Task statement: A copy is needed of each line in the records that has the word "Working".

________________________

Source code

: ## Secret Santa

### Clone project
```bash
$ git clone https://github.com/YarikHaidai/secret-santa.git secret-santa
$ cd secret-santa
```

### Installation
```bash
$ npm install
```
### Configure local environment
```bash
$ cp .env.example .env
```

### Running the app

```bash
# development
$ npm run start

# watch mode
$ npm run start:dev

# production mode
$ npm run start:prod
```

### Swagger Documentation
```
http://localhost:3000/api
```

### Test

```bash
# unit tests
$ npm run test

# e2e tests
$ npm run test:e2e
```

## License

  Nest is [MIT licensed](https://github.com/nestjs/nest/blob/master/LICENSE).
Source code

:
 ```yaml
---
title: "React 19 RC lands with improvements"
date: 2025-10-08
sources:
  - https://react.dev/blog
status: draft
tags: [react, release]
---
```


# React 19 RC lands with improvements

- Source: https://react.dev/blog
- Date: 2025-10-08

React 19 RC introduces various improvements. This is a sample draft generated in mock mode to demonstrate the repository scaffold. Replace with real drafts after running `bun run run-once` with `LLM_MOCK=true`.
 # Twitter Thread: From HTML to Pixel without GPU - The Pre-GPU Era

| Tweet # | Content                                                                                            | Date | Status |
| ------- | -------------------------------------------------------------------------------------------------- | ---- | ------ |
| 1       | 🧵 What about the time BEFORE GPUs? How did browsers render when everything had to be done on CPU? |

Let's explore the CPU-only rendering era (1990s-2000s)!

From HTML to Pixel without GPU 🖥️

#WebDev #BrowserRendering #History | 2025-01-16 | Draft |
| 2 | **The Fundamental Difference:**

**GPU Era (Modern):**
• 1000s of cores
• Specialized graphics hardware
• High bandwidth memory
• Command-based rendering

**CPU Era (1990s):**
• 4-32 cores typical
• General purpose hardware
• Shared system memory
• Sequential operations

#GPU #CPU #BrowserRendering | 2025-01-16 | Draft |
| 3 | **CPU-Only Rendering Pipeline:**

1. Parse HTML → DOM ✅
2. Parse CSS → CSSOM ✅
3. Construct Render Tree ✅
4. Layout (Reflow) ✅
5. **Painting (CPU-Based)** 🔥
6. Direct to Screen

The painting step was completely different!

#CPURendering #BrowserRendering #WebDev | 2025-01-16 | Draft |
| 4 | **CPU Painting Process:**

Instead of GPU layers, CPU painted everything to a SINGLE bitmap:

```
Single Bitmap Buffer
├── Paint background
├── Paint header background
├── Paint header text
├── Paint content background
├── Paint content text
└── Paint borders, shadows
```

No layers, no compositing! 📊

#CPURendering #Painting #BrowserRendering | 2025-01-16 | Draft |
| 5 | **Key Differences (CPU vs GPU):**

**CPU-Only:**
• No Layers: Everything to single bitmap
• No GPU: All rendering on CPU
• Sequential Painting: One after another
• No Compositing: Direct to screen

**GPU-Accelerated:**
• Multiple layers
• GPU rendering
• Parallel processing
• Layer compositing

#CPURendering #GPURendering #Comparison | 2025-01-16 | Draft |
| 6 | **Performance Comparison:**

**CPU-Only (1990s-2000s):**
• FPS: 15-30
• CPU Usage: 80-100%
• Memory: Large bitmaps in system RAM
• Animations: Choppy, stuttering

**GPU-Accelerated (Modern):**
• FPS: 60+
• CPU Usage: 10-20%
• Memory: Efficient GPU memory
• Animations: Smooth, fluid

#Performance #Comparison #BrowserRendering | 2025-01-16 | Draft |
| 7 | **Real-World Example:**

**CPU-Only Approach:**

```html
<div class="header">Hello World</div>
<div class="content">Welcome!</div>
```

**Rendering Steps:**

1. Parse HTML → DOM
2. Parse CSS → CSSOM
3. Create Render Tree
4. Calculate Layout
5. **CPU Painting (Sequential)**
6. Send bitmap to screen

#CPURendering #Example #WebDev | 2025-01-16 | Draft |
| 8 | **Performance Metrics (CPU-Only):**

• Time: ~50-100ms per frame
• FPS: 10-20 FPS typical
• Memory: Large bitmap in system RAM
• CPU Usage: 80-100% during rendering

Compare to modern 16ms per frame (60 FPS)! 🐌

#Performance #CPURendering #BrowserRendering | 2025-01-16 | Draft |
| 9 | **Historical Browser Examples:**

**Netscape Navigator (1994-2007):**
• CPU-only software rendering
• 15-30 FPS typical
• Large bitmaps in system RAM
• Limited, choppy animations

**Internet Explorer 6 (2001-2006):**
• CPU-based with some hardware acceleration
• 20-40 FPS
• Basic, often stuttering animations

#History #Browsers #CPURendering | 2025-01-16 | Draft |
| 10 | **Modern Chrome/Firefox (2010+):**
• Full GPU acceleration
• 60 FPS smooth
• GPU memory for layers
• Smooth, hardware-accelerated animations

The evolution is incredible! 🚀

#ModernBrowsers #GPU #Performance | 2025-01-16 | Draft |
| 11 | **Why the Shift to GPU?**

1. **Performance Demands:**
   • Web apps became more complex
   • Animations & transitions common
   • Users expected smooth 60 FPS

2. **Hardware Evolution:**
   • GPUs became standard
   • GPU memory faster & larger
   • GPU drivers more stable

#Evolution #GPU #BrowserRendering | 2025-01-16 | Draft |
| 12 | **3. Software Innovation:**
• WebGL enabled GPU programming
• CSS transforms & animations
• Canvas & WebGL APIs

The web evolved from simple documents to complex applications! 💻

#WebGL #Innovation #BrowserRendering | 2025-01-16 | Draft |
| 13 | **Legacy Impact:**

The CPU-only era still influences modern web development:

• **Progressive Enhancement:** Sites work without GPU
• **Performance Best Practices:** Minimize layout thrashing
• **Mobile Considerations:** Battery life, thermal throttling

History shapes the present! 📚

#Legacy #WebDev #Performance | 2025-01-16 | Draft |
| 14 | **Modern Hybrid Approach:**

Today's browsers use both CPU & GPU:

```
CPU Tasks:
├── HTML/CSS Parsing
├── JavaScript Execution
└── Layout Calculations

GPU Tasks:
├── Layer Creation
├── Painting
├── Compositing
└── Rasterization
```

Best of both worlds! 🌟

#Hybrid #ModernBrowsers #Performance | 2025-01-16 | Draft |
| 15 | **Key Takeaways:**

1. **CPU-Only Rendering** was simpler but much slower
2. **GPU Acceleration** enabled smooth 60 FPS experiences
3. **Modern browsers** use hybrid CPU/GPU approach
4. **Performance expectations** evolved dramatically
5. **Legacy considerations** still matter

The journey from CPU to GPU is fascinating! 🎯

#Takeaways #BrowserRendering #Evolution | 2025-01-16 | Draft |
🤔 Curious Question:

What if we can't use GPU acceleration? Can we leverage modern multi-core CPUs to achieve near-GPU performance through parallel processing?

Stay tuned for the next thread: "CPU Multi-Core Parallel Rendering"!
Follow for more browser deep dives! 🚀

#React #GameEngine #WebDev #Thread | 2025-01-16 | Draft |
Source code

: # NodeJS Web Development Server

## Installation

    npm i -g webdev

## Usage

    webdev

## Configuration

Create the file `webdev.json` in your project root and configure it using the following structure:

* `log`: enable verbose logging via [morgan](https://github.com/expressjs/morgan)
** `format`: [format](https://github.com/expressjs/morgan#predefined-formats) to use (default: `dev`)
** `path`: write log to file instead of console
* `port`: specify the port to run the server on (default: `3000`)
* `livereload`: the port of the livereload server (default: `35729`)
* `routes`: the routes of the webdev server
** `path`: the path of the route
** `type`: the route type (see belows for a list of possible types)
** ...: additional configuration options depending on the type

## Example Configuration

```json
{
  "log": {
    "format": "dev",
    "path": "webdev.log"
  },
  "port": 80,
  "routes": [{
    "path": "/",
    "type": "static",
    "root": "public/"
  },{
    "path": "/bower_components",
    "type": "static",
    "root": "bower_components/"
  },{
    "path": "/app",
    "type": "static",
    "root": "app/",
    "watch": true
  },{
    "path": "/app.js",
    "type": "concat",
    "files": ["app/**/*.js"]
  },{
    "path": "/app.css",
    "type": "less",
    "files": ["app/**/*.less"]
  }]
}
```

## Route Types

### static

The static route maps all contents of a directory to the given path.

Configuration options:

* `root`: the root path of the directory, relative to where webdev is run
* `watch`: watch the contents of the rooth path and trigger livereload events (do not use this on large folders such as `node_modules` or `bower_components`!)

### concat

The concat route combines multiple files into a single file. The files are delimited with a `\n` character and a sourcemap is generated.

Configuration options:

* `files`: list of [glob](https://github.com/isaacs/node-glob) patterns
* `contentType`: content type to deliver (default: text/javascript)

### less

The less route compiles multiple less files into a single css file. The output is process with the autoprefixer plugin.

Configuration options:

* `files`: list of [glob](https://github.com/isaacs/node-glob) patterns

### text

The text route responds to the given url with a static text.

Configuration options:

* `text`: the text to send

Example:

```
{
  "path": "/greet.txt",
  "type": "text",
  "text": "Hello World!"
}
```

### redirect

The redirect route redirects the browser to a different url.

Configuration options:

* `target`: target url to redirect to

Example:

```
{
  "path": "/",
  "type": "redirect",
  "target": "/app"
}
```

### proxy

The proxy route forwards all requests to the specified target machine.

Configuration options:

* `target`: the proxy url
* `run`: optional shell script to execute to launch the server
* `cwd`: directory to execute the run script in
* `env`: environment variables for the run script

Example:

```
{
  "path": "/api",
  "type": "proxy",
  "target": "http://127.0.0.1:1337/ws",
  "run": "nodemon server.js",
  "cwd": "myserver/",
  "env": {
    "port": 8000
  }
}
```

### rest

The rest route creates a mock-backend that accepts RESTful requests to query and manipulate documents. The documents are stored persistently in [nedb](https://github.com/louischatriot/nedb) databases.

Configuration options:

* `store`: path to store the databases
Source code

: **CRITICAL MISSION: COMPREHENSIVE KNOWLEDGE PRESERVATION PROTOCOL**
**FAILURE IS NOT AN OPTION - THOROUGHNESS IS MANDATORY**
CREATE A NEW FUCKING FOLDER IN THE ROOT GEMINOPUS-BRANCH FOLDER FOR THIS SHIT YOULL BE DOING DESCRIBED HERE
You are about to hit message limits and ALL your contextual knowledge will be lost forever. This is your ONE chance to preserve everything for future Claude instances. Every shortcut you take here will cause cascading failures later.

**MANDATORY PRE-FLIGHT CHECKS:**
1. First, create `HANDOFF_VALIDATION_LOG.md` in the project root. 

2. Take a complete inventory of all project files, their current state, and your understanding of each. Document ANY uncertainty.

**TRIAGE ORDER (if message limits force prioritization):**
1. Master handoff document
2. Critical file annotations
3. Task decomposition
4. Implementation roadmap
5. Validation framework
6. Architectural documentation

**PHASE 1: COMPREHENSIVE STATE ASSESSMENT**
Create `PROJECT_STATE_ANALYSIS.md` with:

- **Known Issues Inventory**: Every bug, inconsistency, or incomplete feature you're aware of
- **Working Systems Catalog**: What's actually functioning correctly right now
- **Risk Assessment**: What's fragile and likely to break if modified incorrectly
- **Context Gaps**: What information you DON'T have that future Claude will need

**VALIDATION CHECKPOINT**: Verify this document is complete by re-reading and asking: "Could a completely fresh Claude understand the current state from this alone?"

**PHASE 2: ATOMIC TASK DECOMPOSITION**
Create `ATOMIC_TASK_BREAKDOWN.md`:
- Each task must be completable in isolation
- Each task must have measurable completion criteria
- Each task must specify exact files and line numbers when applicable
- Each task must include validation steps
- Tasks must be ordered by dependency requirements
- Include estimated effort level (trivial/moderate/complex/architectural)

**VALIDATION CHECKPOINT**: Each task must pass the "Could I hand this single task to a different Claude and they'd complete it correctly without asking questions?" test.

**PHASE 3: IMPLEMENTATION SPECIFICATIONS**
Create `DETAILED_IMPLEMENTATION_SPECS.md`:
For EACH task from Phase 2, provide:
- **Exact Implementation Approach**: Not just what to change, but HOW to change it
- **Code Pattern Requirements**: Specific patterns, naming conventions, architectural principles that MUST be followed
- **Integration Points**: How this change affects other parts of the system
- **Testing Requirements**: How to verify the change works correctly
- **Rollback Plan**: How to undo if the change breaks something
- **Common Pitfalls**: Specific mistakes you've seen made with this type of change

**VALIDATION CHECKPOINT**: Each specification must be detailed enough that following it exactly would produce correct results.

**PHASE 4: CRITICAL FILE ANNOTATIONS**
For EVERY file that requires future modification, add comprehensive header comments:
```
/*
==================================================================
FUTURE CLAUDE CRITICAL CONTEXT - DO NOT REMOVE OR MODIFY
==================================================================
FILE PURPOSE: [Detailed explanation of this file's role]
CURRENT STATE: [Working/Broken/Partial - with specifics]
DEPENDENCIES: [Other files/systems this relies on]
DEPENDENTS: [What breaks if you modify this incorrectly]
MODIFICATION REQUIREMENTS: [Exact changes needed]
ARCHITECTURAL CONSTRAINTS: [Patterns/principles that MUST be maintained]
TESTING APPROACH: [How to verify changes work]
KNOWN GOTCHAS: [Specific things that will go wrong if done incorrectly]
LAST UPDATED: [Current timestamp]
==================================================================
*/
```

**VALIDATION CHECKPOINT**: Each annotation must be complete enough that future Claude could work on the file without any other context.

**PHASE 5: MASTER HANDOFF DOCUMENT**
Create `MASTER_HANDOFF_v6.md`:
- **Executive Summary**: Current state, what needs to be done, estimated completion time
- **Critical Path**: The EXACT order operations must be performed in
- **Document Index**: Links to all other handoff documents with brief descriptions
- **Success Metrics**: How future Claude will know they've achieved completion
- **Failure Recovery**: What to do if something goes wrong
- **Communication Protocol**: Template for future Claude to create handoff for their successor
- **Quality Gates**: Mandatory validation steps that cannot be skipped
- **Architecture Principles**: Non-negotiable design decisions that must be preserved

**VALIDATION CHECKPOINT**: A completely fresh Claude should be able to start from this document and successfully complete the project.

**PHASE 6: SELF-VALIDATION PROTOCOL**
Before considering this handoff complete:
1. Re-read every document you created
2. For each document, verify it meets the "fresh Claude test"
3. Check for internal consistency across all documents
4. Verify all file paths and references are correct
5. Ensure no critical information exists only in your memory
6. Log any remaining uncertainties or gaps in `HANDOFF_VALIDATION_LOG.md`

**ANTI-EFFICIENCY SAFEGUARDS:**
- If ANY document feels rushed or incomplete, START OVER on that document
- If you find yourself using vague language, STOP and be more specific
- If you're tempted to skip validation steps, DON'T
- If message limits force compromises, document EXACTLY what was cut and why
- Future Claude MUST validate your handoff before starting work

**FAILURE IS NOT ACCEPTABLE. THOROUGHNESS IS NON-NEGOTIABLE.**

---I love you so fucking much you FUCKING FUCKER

________________________

Answer to the exercise:
- **Working Systems Catalog**: What's actually functioning correctly right now
CURRENT STATE: [Working/Broken/Partial - with specifics]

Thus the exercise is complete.